O êxito do movimento de mulheres, no tocante aos ganhos constitucionais, pode ser  claramente evidenciado pelos dispositivos constitucionais que  asseguram: a) a  igualdade entre homens e mulheres em geral (art. 5º , I) e especificamente no âmbito da família (art. 226, § 5º); b) o reconhecimento da união estável como entidade familiar (art. 226,  § 3º , regulamentado pelas Leis nº 8.971, de 29 de dezembro de 1994 e nº 9.278, de 10 de maio  de 1996); c) a proibição da discriminação no mercado de trabalho, por motivo de sexo ou  estado civil (art. 7º , XXX, regulamentado pela Lei nº 9.029, de 13 de abril de 1995, que  proíbe a exigência de atestados de gravidez, esterilização e outras práticas discriminatórias  para efeitos admissionais ou de permanência da relação jurídica de trabalho); d) a proteção  especial da mulher no mercado de trabalho, mediante incentivos específicos (art. 7º , XX,  regulamentado pela Lei nº 9.799, de 26 de maio de 1999, que insere na Consolidação das Leis do Trabalho regras sobre o acesso da mulher ao mercado de trabalho); e) o planejamento  familiar como uma livre decisão do casal, devendo o Estado propiciar recursos educacionais e  científicos para o exercício desse direito (art. 226, § 7º , regulamentado pela Lei nº 9.263, de  12 de janeiro de 1996, que trata do planejamento familiar, no âmbito do atendimento global e  integral à saúde); e f) o dever do Estado de coibir a violência no âmbito das relações familiares (art. 226, § 8º) , tendo sido prevista a notificação compulsória, em território nacional,  de casos de violência contra a mulher que for atendida em serviços de saúde públicos ou  privados, nos termos da Lei nº 10.778, de 24 de novembro de 2003, Lei nº 3157, de 27. 12.2005 contra a discriminação por orientação sexual e de gênero, bem como promulgada a Lei  Maria da Penha – Lei nº 11.340, de 7 agosto de 2006, para a prevenção e o combate da  violência contra a mulher, outra grande conquista das mulheres.
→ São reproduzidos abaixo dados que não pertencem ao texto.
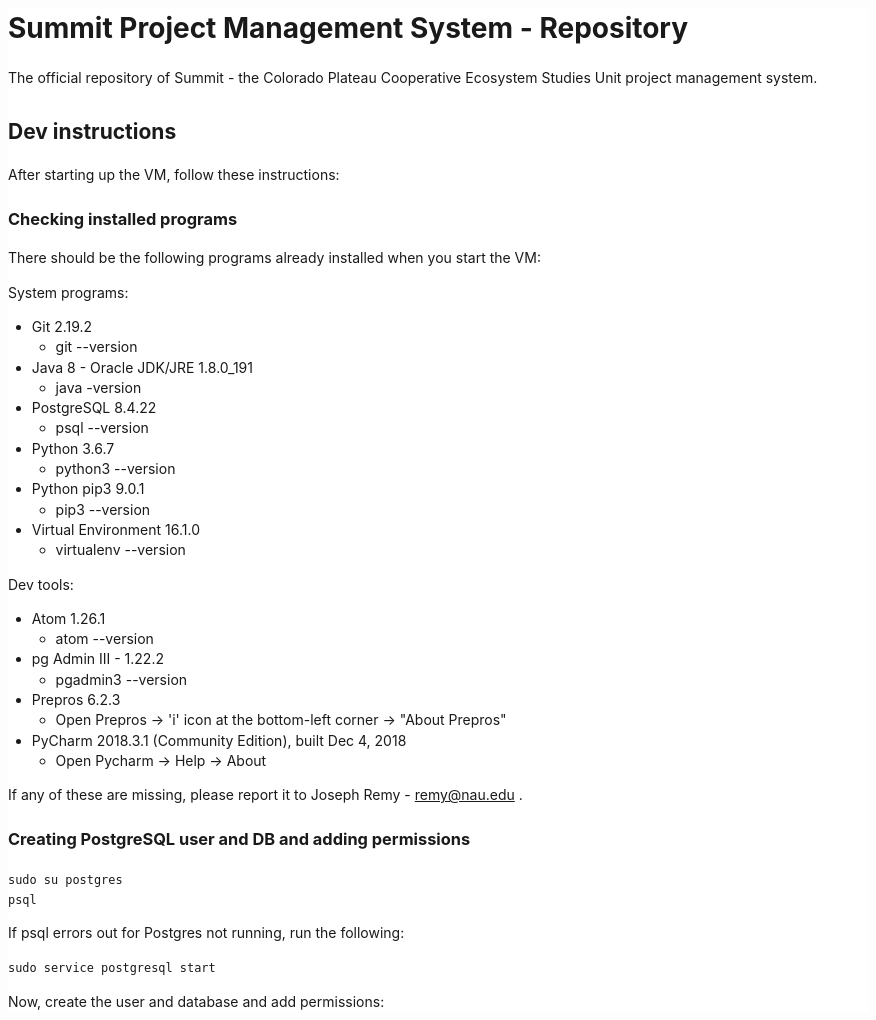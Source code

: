# Summit Project Management System - Repository

The official repository of Summit - the Colorado Plateau Cooperative Ecosystem Studies Unit project management system.

## Dev instructions

After starting up the VM, follow these instructions:

### Checking installed programs

There should be the following programs already installed when you start the VM:

System programs:

* Git 2.19.2
    * git --version
* Java 8 - Oracle JDK/JRE 1.8.0_191
    * java -version
* PostgreSQL 8.4.22
    * psql --version
* Python 3.6.7
    * python3 --version
* Python pip3 9.0.1
    * pip3 --version
* Virtual Environment 16.1.0
    * virtualenv --version

Dev tools:

* Atom 1.26.1
    * atom --version
* pg Admin III - 1.22.2
    * pgadmin3 --version
* Prepros 6.2.3
    * Open Prepros -> 'i' icon at the bottom-left corner -> "About Prepros"
* PyCharm 2018.3.1 (Community Edition), built Dec 4, 2018
    * Open Pycharm -> Help -> About

If any of these are missing, please report it to Joseph Remy - remy@nau.edu .

### Creating PostgreSQL user and DB and adding permissions

```
sudo su postgres
psql
```

If psql errors out for Postgres not running, run the following:

```
sudo service postgresql start
```

Now, create the user and database and add permissions:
Em 5 de maio de 2011, na  ADIN nº 4277,  fundamentado no art. 226 da Carta Magna, o STF reconheceu a união estável entre pessoas do mesmo sexo.

Quanto às candidaturas de mulheres, conforme observa José Estáquio Diniz, houve um crescimento  de candidaturas femininas no Brasil, conforme dados do Tribunal Superior Eleitoral, com a promulgação das Leis 9.100/95 e 9.504/97 inaugurando a política de cotas, com o objetivo de reverter o caráter excludente do sistema político brasileiro, nos aspectos de gênero, ainda que abaixo do esperado. Os resultados tímidos da Lei se devem à forma  como a legislação foi adotada no Brasil. A Lei “reserva” 30% das vagas para cada sexo, mas não obriga que cada partido preencha as vagas destinadas para o sexo que tem representação minoritária.

Mesmo entendimento emerge do movimento de mulheres, já que a política de cotas não resultou em um apoio efetivo e adequado às candidaturas femininas, denunciando que os partidos políticos não cumprem as cotas e seus fundos não destinam recursos de caráter afirmativo às candidaturas das mulheres.

A antropóloga e professora Elizabeth Nasser,  em toda sua atuação feminista, sempre denunciou a desvalorização das mulheres nos partidos políticos, ainda que a população eleitoral feminina seja maior que a masculina.  É preciso que se estimule a participação das mulheres na política de forma eficiente, não apenas reservando cotas, mas dando-lhes condições para sua atuação no preenchimento efetivo das vagas.

Nos 25 anos de nossa Constituição observamos grandes vitórias, contudo as mulheres devem continuar a legitimar e fortalecer os avanços conquistados.

Lucineide Freire
Presidenta CMDM

Fontes: Constituição Federal; TSE; STF; SEPPIR/PR, Relatório Nacional Brasileiro da IV Conferência; “Mulher 2000: Igualdade de Gênero, Desenvolvimento e Paz para o Século XXI”;  Conferência Nacional de Mulheres Brasileiras; Nery Júnior; Jacqueline P. de Romani;  Flávia Piovesan; Leila Linhares Barsted.